TASK STATEMENT »
Please copy the data below exactly, from its first line through the line holding "### Forking Monkeytalk", and skip the pictures.

MATERIAL PROVIDED »

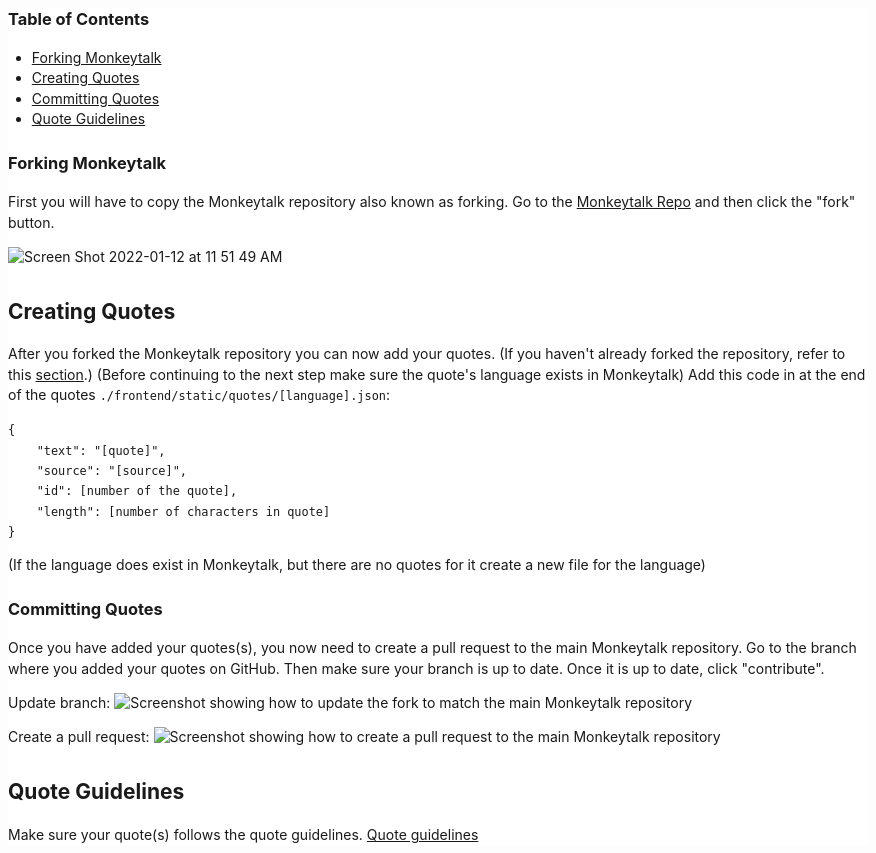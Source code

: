 ### **Table of Contents**

- [Forking Monkeytalk](#forking-monkeytype)
- [Creating Quotes](#creating-quotes)
- [Committing Quotes](#committing-quotes)
- [Quote Guidelines](#quote-guidelines)

### Forking Monkeytalk

First you will have to copy the Monkeytalk repository also known as forking. Go to the [Monkeytalk Repo](https://github.com/monkeytypegame/monkeytype/) and then click the "fork" button.

<img width="1552" alt="Screen Shot 2022-01-12 at 11 51 49 AM" src="https://user-images.githubusercontent.com/83455454/149194972-23343642-7a1f-4c0c-b5f2-36f4b39a2639.png">

## Creating Quotes

After you forked the Monkeytalk repository you can now add your quotes. (If you haven't already forked the repository, refer to this [section](#forking-monkeytype).) (Before continuing to the next step make sure the quote's language exists in Monkeytalk) Add this code in at the end of the quotes `./frontend/static/quotes/[language].json`:

```
{
    "text": "[quote]",
    "source": "[source]",
    "id": [number of the quote],
    "length": [number of characters in quote]
}
```

(If the language does exist in Monkeytalk, but there are no quotes for it create a new file for the language)

### Committing Quotes

Once you have added your quotes(s), you now need to create a pull request to the main Monkeytalk repository. Go to the branch where you added your quotes on GitHub. Then make sure your branch is up to date. Once it is up to date, click "contribute".

Update branch:
<img width="1552" alt="Screenshot showing how to update the fork to match the main Monkeytalk repository" src="https://user-images.githubusercontent.com/83455454/149186547-5b9fe4fd-b944-4eed-a959-db43f96198bf.png">

Create a pull request:
<img width="1552" alt="Screenshot showing how to create a pull request to the main Monkeytalk repository" src="https://user-images.githubusercontent.com/83455454/149186637-66dae488-05ae-45c4-9217-65bc36c4927b.png">

## Quote Guidelines

Make sure your quote(s) follows the quote guidelines.
[Quote guidelines](./CONTRIBUTING.md#quote-guidelines)
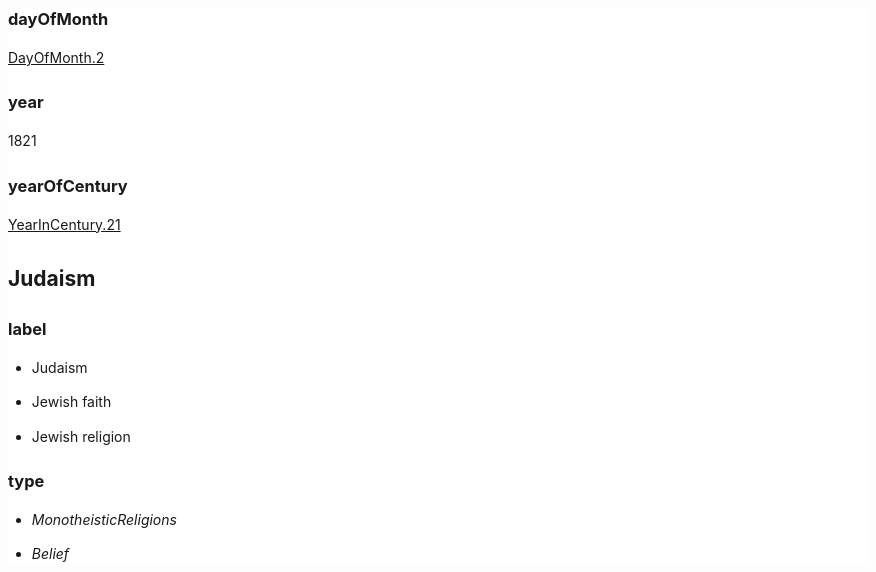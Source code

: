### dayOfMonth


[DayOfMonth.2](#DayOfMonth.2)

### year


1821

### yearOfCentury


[YearInCentury.21](#YearInCentury.21)

## Judaism

### label

 - Judaism

 - Jewish faith

 - Jewish religion

### type

 - *MonotheisticReligions*

 - *Belief*
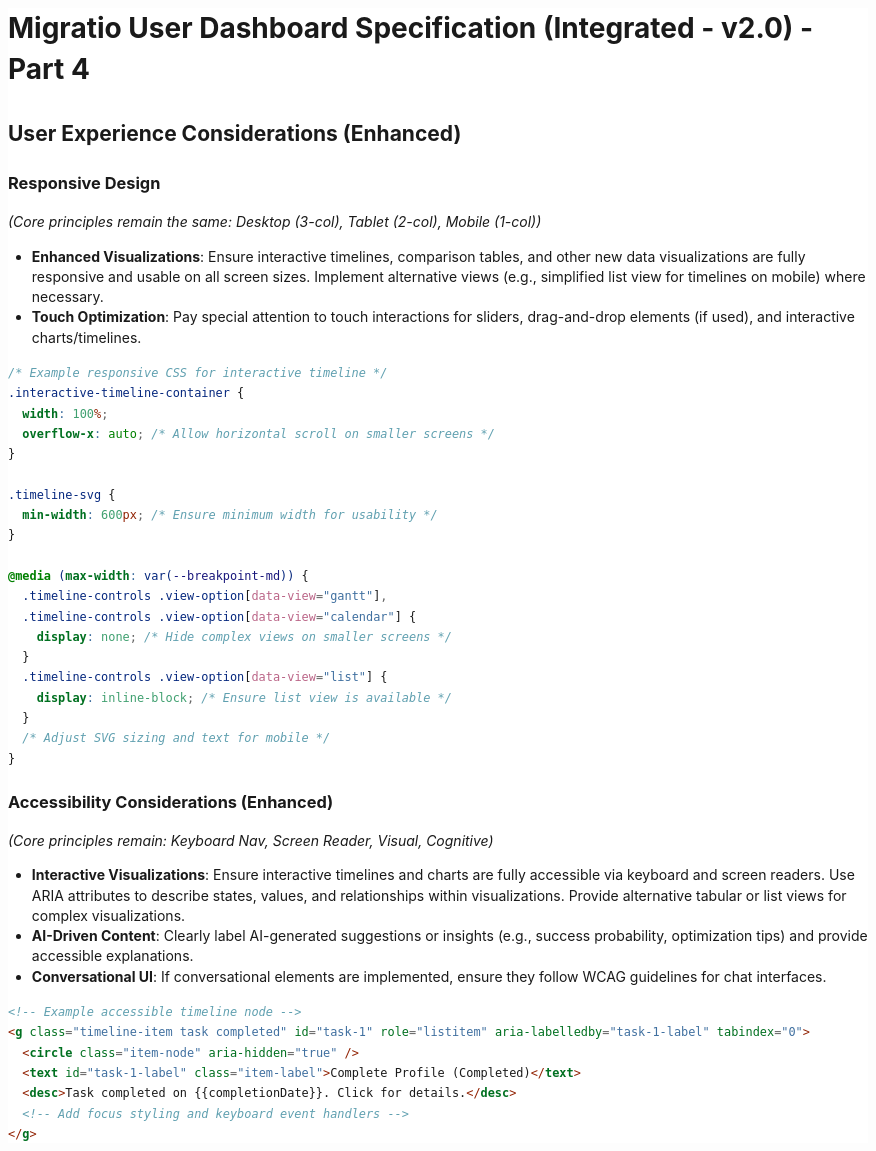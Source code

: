 # Migratio User Dashboard Specification (Integrated - v2.0) - Part 4

## User Experience Considerations (Enhanced)

### Responsive Design
*(Core principles remain the same: Desktop (3-col), Tablet (2-col), Mobile (1-col))*
-   **Enhanced Visualizations**: Ensure interactive timelines, comparison tables, and other new data visualizations are fully responsive and usable on all screen sizes. Implement alternative views (e.g., simplified list view for timelines on mobile) where necessary.
-   **Touch Optimization**: Pay special attention to touch interactions for sliders, drag-and-drop elements (if used), and interactive charts/timelines.

```css
/* Example responsive CSS for interactive timeline */
.interactive-timeline-container {
  width: 100%;
  overflow-x: auto; /* Allow horizontal scroll on smaller screens */
}

.timeline-svg {
  min-width: 600px; /* Ensure minimum width for usability */
}

@media (max-width: var(--breakpoint-md)) {
  .timeline-controls .view-option[data-view="gantt"],
  .timeline-controls .view-option[data-view="calendar"] {
    display: none; /* Hide complex views on smaller screens */
  }
  .timeline-controls .view-option[data-view="list"] {
    display: inline-block; /* Ensure list view is available */
  }
  /* Adjust SVG sizing and text for mobile */
}
```

### Accessibility Considerations (Enhanced)
*(Core principles remain: Keyboard Nav, Screen Reader, Visual, Cognitive)*
-   **Interactive Visualizations**: Ensure interactive timelines and charts are fully accessible via keyboard and screen readers. Use ARIA attributes to describe states, values, and relationships within visualizations. Provide alternative tabular or list views for complex visualizations.
-   **AI-Driven Content**: Clearly label AI-generated suggestions or insights (e.g., success probability, optimization tips) and provide accessible explanations.
-   **Conversational UI**: If conversational elements are implemented, ensure they follow WCAG guidelines for chat interfaces.

```html
<!-- Example accessible timeline node -->
<g class="timeline-item task completed" id="task-1" role="listitem" aria-labelledby="task-1-label" tabindex="0">
  <circle class="item-node" aria-hidden="true" />
  <text id="task-1-label" class="item-label">Complete Profile (Completed)</text>
  <desc>Task completed on {{completionDate}}. Click for details.</desc>
  <!-- Add focus styling and keyboard event handlers -->
</g>
```
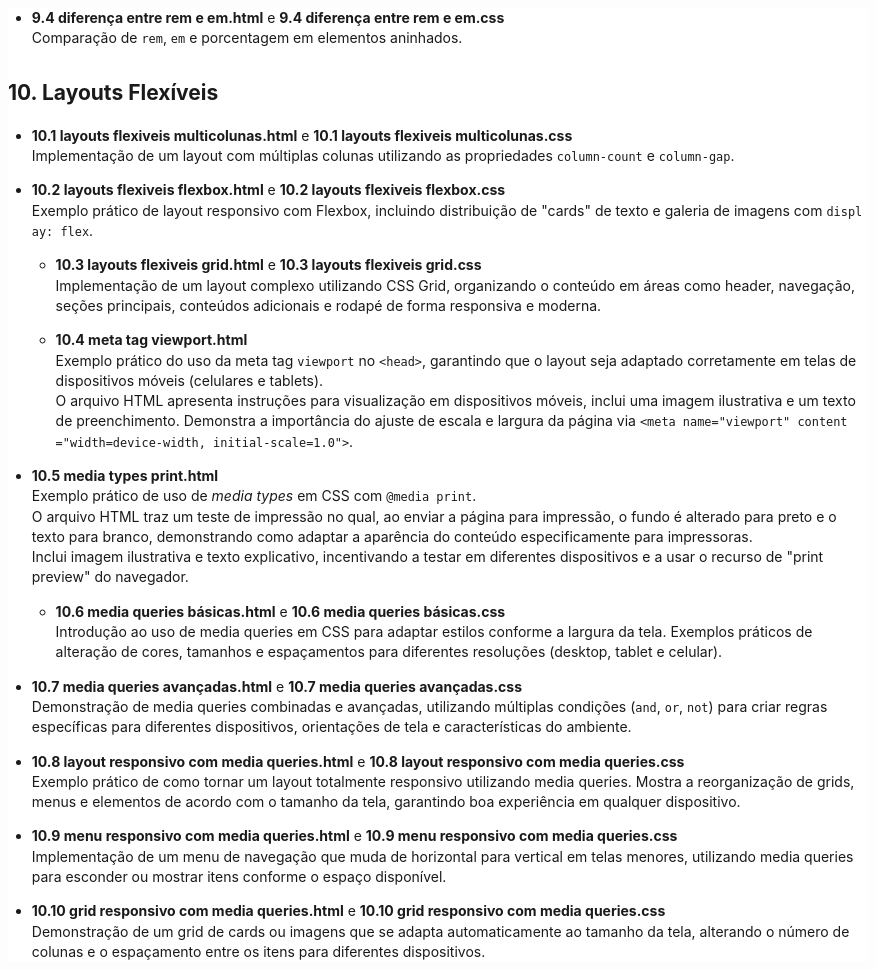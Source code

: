 - **9.4 diferença entre rem e em.html** e **9.4 diferença entre rem e em.css**  
  Comparação de `rem`, `em` e porcentagem em elementos aninhados.

## 10. Layouts Flexíveis

- **10.1 layouts flexiveis multicolunas.html** e **10.1 layouts flexiveis multicolunas.css**  
  Implementação de um layout com múltiplas colunas utilizando as propriedades `column-count` e `column-gap`.

- **10.2 layouts flexiveis flexbox.html** e **10.2 layouts flexiveis flexbox.css**  
  Exemplo prático de layout responsivo com Flexbox, incluindo distribuição de "cards" de texto e galeria de imagens com `display: flex`.

  - **10.3 layouts flexiveis grid.html** e **10.3 layouts flexiveis grid.css**  
  Implementação de um layout complexo utilizando CSS Grid, organizando o conteúdo em áreas como header, navegação, seções principais, conteúdos adicionais e rodapé de forma responsiva e moderna.

  - **10.4 meta tag viewport.html**  
  Exemplo prático do uso da meta tag `viewport` no `<head>`, garantindo que o layout seja adaptado corretamente em telas de dispositivos móveis (celulares e tablets).  
  O arquivo HTML apresenta instruções para visualização em dispositivos móveis, inclui uma imagem ilustrativa e um texto de preenchimento. Demonstra a importância do ajuste de escala e largura da página via `<meta name="viewport" content="width=device-width, initial-scale=1.0">`.

- **10.5 media types print.html**  
  Exemplo prático de uso de *media types* em CSS com `@media print`.  
  O arquivo HTML traz um teste de impressão no qual, ao enviar a página para impressão, o fundo é alterado para preto e o texto para branco, demonstrando como adaptar a aparência do conteúdo especificamente para impressoras.  
  Inclui imagem ilustrativa e texto explicativo, incentivando a testar em diferentes dispositivos e a usar o recurso de "print preview" do navegador.

  - **10.6 media queries básicas.html** e **10.6 media queries básicas.css**  
  Introdução ao uso de media queries em CSS para adaptar estilos conforme a largura da tela. Exemplos práticos de alteração de cores, tamanhos e espaçamentos para diferentes resoluções (desktop, tablet e celular).

- **10.7 media queries avançadas.html** e **10.7 media queries avançadas.css**  
  Demonstração de media queries combinadas e avançadas, utilizando múltiplas condições (`and`, `or`, `not`) para criar regras específicas para diferentes dispositivos, orientações de tela e características do ambiente.

- **10.8 layout responsivo com media queries.html** e **10.8 layout responsivo com media queries.css**  
  Exemplo prático de como tornar um layout totalmente responsivo utilizando media queries. Mostra a reorganização de grids, menus e elementos de acordo com o tamanho da tela, garantindo boa experiência em qualquer dispositivo.

- **10.9 menu responsivo com media queries.html** e **10.9 menu responsivo com media queries.css**  
  Implementação de um menu de navegação que muda de horizontal para vertical em telas menores, utilizando media queries para esconder ou mostrar itens conforme o espaço disponível.

- **10.10 grid responsivo com media queries.html** e **10.10 grid responsivo com media queries.css**  
  Demonstração de um grid de cards ou imagens que se adapta automaticamente ao tamanho da tela, alterando o número de colunas e o espaçamento entre os itens para diferentes dispositivos.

ANSWER BOX »
Source code

: ### **Table of Contents**

- [Forking Monkeytalk](#forking-monkeytype)
- [Creating Quotes](#creating-quotes)
- [Committing Quotes](#committing-quotes)
- [Quote Guidelines](#quote-guidelines)

### Forking Monkeytalk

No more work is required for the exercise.